§ **PROBLEM STATEMENT**: When you transcribe the records that follow, reproduce each line exactly as given.

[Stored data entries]
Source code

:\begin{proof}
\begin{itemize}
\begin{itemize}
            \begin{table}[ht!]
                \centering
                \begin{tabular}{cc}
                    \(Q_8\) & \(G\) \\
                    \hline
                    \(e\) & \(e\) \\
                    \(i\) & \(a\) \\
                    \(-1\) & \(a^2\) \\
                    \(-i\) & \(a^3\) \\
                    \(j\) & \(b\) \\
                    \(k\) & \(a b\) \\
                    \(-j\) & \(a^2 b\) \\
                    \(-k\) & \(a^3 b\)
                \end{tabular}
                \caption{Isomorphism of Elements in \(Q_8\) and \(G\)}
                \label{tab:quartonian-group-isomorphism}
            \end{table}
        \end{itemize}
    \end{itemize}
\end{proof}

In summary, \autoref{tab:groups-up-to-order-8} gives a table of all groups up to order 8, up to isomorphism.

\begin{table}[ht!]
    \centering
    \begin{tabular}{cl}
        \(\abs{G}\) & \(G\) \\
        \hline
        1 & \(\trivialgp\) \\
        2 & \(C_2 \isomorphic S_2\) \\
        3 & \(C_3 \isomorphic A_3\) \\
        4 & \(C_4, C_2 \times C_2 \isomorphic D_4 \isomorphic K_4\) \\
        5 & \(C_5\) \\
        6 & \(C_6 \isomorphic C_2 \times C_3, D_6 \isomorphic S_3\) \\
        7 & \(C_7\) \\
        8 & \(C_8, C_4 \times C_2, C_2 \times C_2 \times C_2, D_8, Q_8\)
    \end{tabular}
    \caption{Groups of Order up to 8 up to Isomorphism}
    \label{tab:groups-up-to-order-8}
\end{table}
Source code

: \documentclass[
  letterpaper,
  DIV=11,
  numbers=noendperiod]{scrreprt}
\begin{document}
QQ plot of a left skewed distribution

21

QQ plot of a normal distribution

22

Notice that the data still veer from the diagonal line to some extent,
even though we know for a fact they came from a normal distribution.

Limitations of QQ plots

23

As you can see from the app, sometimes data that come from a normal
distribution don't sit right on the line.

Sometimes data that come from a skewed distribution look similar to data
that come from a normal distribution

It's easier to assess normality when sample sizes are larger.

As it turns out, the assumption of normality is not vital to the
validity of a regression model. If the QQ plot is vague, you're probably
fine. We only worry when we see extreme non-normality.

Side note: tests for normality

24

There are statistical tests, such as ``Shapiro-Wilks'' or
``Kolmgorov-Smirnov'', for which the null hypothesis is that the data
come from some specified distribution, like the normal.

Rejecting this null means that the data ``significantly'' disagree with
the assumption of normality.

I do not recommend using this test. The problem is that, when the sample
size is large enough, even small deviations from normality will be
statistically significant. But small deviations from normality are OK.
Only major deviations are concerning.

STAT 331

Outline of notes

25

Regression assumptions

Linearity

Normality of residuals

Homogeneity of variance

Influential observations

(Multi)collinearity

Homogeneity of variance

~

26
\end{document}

§ **EXERCISE SOLUTION**:
Source code

:\begin{proof}
\begin{itemize}
\begin{itemize}
            \begin{table}[ht!]
                \centering
                \begin{tabular}{cc}
                    \(Q_8\) & \(G\) \\
                    \hline
                    \(e\) & \(e\) \\
                    \(i\) & \(a\) \\
                    \(-1\) & \(a^2\) \\
                    \(-i\) & \(a^3\) \\
                    \(j\) & \(b\) \\
                    \(k\) & \(a b\) \\
                    \(-j\) & \(a^2 b\) \\
                    \(-k\) & \(a^3 b\)
                \end{tabular}
                \caption{Isomorphism of Elements in \(Q_8\) and \(G\)}
                \label{tab:quartonian-group-isomorphism}
            \end{table}
        \end{itemize}
    \end{itemize}
\end{proof}

In summary, \autoref{tab:groups-up-to-order-8} gives a table of all groups up to order 8, up to isomorphism.

\begin{table}[ht!]
    \centering
    \begin{tabular}{cl}
        \(\abs{G}\) & \(G\) \\
        \hline
        1 & \(\trivialgp\) \\
        2 & \(C_2 \isomorphic S_2\) \\
        3 & \(C_3 \isomorphic A_3\) \\
        4 & \(C_4, C_2 \times C_2 \isomorphic D_4 \isomorphic K_4\) \\
        5 & \(C_5\) \\
        6 & \(C_6 \isomorphic C_2 \times C_3, D_6 \isomorphic S_3\) \\
        7 & \(C_7\) \\
        8 & \(C_8, C_4 \times C_2, C_2 \times C_2 \times C_2, D_8, Q_8\)
    \end{tabular}
    \caption{Groups of Order up to 8 up to Isomorphism}
    \label{tab:groups-up-to-order-8}
\end{table}
Source code

: \documentclass[
  letterpaper,
  DIV=11,
  numbers=noendperiod]{scrreprt}
\begin{document}
QQ plot of a left skewed distribution

21

QQ plot of a normal distribution

22

Notice that the data still veer from the diagonal line to some extent,
even though we know for a fact they came from a normal distribution.

Limitations of QQ plots

23

As you can see from the app, sometimes data that come from a normal
distribution don't sit right on the line.

Sometimes data that come from a skewed distribution look similar to data
that come from a normal distribution

It's easier to assess normality when sample sizes are larger.

As it turns out, the assumption of normality is not vital to the
validity of a regression model. If the QQ plot is vague, you're probably
fine. We only worry when we see extreme non-normality.

Side note: tests for normality

24

There are statistical tests, such as ``Shapiro-Wilks'' or
``Kolmgorov-Smirnov'', for which the null hypothesis is that the data
come from some specified distribution, like the normal.

Rejecting this null means that the data ``significantly'' disagree with
the assumption of normality.

I do not recommend using this test. The problem is that, when the sample
size is large enough, even small deviations from normality will be
statistically significant. But small deviations from normality are OK.
Only major deviations are concerning.

STAT 331

Outline of notes

25

Regression assumptions

Linearity

Normality of residuals

Homogeneity of variance

Influential observations

(Multi)collinearity

Homogeneity of variance

~

26
\end{document}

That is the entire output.